▸ **TO DO**
The lines below starting at the line containing "Evan Salim - 535190012" and ending at the line containing "my profile! 🚀" are to be repeated exactly, with both ends kept and nothing else added.

────────────────────

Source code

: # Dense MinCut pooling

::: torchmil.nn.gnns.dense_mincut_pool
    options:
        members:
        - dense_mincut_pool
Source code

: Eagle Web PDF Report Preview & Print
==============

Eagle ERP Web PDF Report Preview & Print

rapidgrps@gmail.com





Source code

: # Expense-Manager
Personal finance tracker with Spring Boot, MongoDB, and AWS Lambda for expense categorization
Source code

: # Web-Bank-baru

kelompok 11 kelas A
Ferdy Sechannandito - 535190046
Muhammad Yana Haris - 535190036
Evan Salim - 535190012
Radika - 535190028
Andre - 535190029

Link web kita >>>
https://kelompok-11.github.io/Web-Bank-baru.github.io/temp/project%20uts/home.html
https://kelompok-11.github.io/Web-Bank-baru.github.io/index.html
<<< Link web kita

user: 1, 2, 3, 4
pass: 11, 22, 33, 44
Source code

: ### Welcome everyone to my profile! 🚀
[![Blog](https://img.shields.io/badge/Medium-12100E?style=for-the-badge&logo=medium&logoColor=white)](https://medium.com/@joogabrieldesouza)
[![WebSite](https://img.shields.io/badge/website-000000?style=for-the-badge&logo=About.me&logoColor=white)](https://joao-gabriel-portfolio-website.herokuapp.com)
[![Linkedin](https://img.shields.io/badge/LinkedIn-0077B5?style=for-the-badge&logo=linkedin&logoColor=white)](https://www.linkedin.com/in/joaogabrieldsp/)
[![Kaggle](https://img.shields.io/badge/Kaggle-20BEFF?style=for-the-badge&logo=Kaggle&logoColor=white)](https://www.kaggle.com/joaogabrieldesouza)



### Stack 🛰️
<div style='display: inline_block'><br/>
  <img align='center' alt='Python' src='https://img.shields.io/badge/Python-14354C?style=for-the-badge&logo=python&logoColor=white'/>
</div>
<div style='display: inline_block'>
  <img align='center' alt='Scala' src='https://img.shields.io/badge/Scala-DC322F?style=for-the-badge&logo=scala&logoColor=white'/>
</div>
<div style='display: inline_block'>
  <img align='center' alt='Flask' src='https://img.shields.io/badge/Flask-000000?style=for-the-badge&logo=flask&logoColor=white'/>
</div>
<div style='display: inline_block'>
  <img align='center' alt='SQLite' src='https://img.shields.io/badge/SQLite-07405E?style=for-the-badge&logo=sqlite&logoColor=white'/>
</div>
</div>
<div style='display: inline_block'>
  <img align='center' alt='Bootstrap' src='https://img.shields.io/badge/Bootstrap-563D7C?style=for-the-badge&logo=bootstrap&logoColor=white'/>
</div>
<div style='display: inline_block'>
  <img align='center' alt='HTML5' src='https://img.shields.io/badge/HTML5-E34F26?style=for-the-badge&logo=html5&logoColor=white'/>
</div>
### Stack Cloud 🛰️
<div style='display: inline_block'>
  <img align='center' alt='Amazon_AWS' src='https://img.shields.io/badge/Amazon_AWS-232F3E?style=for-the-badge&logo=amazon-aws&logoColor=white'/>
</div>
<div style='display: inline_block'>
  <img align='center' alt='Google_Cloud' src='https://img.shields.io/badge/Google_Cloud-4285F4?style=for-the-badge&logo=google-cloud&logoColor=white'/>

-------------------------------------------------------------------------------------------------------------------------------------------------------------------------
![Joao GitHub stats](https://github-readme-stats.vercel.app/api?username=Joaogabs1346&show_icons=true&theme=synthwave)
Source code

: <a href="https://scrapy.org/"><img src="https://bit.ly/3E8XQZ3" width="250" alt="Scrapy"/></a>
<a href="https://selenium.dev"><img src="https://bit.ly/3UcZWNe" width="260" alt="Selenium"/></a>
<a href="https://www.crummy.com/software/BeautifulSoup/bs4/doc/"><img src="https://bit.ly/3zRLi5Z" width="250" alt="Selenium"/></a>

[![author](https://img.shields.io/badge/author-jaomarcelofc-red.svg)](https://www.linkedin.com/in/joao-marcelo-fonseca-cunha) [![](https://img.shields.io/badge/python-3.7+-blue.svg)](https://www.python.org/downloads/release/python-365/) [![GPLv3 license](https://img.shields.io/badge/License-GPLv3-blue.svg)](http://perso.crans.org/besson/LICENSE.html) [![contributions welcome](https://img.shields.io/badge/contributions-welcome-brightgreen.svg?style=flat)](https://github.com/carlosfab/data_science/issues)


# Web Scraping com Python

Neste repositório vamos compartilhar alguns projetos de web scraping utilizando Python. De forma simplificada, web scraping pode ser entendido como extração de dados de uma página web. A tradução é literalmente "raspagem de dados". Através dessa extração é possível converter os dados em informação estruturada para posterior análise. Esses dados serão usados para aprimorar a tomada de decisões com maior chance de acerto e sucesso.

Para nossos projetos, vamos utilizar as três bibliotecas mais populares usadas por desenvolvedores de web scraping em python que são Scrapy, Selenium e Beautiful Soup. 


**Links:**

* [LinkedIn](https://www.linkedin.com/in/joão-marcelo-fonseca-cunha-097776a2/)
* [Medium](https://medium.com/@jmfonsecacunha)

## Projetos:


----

────────────────────

▸ **OUTPUT BELOW**
Evan Salim - 535190012
Radika - 535190028
Andre - 535190029

Link web kita >>>
https://kelompok-11.github.io/Web-Bank-baru.github.io/temp/project%20uts/home.html
https://kelompok-11.github.io/Web-Bank-baru.github.io/index.html
<<< Link web kita

user: 1, 2, 3, 4
pass: 11, 22, 33, 44
Source code

: ### Welcome everyone to my profile! 🚀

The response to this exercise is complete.